The above exception was the direct cause of the following exception:

Traceback (most recent call last):
  File "/home/lee1043/.conda/envs/pcmdi_metrics_dev_20230822/bin/mean_climate_driver.py", line 237, in <module>
    ds_test = load_and_regrid(data_path=test_data_full_path, varname=varname, varname_in_file=varname_testdata, level=level, t_grid=t_grid, decode_times=True, regrid_tool=regrid_tool, debug=debug)
  File "/home/lee1043/.conda/envs/pcmdi_metrics_dev_20230822/lib/python3.10/site-packages/pcmdi_metrics/mean_climate/lib/load_and_regrid.py", line 61, in load_and_regrid
    ds = ds.sel(plev=level)
  File "/home/lee1043/.conda/envs/pcmdi_metrics_dev_20230822/lib/python3.10/site-packages/xarray/core/dataset.py", line 3020, in sel
    query_results = map_index_queries(
  File "/home/lee1043/.conda/envs/pcmdi_metrics_dev_20230822/lib/python3.10/site-packages/xarray/core/indexing.py", line 190, in map_index_queries
    results.append(index.sel(labels, **options))
  File "/home/lee1043/.conda/envs/pcmdi_metrics_dev_20230822/lib/python3.10/site-packages/xarray/core/indexes.py", line 771, in sel
    raise KeyError(
KeyError: "not all values found in index 'plev'. Try setting the `method` keyword argument (example: method='nearest')."

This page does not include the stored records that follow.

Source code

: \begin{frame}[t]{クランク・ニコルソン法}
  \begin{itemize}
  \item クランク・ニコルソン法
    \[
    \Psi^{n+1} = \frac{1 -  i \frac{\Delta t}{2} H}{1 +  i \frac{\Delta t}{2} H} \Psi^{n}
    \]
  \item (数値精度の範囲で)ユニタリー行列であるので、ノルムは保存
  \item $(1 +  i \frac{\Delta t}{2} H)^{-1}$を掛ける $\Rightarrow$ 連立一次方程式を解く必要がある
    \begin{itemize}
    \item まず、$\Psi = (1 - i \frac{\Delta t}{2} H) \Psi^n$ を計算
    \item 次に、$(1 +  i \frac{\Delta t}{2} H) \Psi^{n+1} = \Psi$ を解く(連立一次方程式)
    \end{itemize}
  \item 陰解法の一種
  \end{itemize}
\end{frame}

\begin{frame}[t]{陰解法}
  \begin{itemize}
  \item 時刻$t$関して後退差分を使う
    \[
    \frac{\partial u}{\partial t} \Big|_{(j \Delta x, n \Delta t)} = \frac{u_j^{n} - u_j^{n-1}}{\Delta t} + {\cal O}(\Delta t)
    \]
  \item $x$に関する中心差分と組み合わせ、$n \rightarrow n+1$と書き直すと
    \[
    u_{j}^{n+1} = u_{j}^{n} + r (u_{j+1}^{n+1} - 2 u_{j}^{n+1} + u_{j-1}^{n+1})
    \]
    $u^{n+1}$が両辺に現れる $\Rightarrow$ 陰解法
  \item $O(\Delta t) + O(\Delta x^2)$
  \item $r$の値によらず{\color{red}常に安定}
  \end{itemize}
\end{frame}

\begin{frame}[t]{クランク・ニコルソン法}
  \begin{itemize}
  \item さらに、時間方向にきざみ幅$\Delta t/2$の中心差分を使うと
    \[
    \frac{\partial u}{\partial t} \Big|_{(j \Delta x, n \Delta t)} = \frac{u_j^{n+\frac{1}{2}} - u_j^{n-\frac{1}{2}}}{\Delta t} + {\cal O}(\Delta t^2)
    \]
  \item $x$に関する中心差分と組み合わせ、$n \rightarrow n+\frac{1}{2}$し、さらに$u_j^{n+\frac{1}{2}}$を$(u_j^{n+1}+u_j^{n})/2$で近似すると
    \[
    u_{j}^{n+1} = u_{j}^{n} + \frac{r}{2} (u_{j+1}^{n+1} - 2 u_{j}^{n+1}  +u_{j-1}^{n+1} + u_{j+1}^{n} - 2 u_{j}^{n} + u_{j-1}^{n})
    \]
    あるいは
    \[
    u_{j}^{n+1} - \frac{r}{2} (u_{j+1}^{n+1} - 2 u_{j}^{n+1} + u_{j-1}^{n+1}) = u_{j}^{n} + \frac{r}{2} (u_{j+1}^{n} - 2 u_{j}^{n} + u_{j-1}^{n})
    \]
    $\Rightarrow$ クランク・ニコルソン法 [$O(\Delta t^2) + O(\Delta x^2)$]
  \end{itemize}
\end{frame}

Cause of error: given key (85000) is not exactly matching with key in the file (85000.00000001)

Workaround: Add method='nearest' to ds.sel(lev=85000). However this can cause error if plev does not have layer for 850 hPa and nearest layer is far below or above (e.g., 700 or 500 hPa).